Ce modèle des moments, largement explicité dans (§II-1-2), constitue donc un ensemble de techniques pour l’enseignant. Mais, tout laisse penser que les enseignants et leurs formateurs ont eux, naturellement, des techniques locales et globales pour accomplir leur formation. Il est timide l’intégration des outils issus de la recherche en didactique des mathématiques dans les dispositifs mis en place par les formateurs pour la formation des enseignants. Cela peut s’expliquer par le fait que, pour Brousseau (2000) :

« Le volume et la complexité des résultats de recherches parcellaires, dispersées dans de nombreux champs disciplinaires disparates et concurrents, se sont accrus beaucoup plus vite que la durée de formation [...]. Pour comprendre et utiliser l'un de ces résultats dans une classe, il faut apporter des connaissances préalables sur tous les autres sujets, dont seuls certains enseignants en service disposent.
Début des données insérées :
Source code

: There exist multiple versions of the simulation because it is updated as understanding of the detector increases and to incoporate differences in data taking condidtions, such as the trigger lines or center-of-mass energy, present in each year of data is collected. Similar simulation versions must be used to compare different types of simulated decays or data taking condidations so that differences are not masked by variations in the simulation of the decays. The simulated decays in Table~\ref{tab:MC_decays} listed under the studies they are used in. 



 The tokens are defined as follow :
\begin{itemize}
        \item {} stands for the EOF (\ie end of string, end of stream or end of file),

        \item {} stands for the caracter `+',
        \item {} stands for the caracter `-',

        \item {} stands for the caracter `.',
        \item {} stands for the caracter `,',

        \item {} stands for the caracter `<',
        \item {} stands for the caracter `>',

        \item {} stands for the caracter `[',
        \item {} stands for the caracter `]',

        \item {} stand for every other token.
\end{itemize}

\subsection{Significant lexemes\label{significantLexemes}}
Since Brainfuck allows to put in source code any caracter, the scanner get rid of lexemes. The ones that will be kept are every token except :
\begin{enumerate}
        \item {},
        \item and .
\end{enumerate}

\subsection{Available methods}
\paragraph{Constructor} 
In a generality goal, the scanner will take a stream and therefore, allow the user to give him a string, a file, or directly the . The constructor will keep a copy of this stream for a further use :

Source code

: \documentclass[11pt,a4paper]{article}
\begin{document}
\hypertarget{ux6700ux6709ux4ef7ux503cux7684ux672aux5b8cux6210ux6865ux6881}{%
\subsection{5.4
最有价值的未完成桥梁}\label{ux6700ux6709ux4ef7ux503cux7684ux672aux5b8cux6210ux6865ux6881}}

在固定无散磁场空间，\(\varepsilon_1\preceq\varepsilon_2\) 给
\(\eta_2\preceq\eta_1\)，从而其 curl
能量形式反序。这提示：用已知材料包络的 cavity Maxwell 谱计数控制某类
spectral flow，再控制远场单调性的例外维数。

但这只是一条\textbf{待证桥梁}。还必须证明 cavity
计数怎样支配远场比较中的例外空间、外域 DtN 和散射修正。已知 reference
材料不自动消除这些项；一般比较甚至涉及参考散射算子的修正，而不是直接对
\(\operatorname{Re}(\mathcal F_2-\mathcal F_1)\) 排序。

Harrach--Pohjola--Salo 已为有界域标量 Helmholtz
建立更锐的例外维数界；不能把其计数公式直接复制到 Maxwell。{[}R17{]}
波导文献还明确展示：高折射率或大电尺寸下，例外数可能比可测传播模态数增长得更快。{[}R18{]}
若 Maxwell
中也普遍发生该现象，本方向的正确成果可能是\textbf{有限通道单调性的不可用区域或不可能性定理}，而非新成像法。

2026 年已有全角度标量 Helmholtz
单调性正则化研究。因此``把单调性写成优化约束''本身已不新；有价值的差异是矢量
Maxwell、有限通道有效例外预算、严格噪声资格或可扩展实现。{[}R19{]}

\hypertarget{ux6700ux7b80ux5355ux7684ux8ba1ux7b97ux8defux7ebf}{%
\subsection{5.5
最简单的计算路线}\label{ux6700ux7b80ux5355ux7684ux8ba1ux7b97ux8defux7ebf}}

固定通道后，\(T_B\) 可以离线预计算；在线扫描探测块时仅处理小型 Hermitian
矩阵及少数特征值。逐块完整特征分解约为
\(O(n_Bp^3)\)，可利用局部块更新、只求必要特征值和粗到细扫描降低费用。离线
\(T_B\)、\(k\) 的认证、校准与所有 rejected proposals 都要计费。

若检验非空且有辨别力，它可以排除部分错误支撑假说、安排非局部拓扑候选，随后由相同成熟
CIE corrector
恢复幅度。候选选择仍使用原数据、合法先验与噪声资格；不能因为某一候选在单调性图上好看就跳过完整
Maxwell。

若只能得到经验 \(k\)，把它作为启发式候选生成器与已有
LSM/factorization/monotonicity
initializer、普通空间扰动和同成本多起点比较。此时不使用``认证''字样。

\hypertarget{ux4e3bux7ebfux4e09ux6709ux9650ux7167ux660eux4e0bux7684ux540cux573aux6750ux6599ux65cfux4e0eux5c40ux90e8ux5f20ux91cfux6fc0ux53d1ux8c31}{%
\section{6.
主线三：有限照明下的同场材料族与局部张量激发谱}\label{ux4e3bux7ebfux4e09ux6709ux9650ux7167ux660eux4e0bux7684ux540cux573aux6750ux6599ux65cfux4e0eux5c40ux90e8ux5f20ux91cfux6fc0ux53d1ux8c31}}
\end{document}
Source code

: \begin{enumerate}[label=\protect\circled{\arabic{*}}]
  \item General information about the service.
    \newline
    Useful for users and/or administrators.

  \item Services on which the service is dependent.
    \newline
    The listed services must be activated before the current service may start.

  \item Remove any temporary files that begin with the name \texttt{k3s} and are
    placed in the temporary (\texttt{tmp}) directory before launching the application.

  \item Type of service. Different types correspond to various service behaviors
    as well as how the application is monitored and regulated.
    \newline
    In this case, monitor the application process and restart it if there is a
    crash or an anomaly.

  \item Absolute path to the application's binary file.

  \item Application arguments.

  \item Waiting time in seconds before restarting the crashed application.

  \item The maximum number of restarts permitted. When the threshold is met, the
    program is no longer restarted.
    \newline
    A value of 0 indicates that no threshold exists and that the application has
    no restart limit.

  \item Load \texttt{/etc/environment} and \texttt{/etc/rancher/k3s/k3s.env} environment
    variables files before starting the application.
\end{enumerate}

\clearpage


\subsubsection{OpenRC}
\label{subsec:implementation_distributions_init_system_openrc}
Il faut admettre et respecter l'existence nécessaire d'une « didactique de débutant », garante d'un comportement professionnel minimal, qui puisse cohabiter dans la formation avec une formation théorique qui prépare un usage plus raffiné de savoirs de didactique plus avancés ».

En raison de l’importance de l’articulation entre connaissance et situation d’enseignement, l’explicitation de gestes d’enseignement, relatifs à certaines situations d’enseignement, peuvent être des techniques locales d’enseignement intéressant des formateurs.

d) Objet d’enseignement

Dans le cadre de la formation au métier d’enseignement, l’objet d’enseignement des professeurs de mathématiques ne doit pas s’éloigner de l’objet de savoir à l’objet à enseigner en classe, ce qui correspond à la partie du schéma ci-après :

Cette étape de la transposition constitue la première tâche de l’enseignant aux prises avec l’organisation de son enseignement « la préparation d’un cours ». La seconde tâche, inextricablement liée à la première, consiste à se projeter dans l’organisation effective d’une séance et à essayer de se poser les bonnes questions en rapport avec son enseignement. Pour certains enseignants, le manuel ou les ressources pédagogiques, sont des cours finis qu’ils peuvent utiliser tels quels pour faire leur enseignement. Le travail de l’enseignant formateur, pour éviter ce type de comportement, peut être une étude critique des textes proposés par des manuels. Ce travail de transposition est très complexe car il doit permettre à l’enseignant stagiaire de s’approprier les concepts à enseigner mais, aussi, lui fournir les outils didactiques lui permettant de les mettre en œuvre. Cela suppose que l’enseignant stagiaire soit préparé à faire un travail d’anticipation sur ce que seront les objets d’enseignement et leur adéquation par rapport à une organisation didactique fictive contenue dans un manuel. Cette partie sera reprise dans le chapitre (§ II-3-1) sur l’étude du milieu aux niveaux surdidactiques.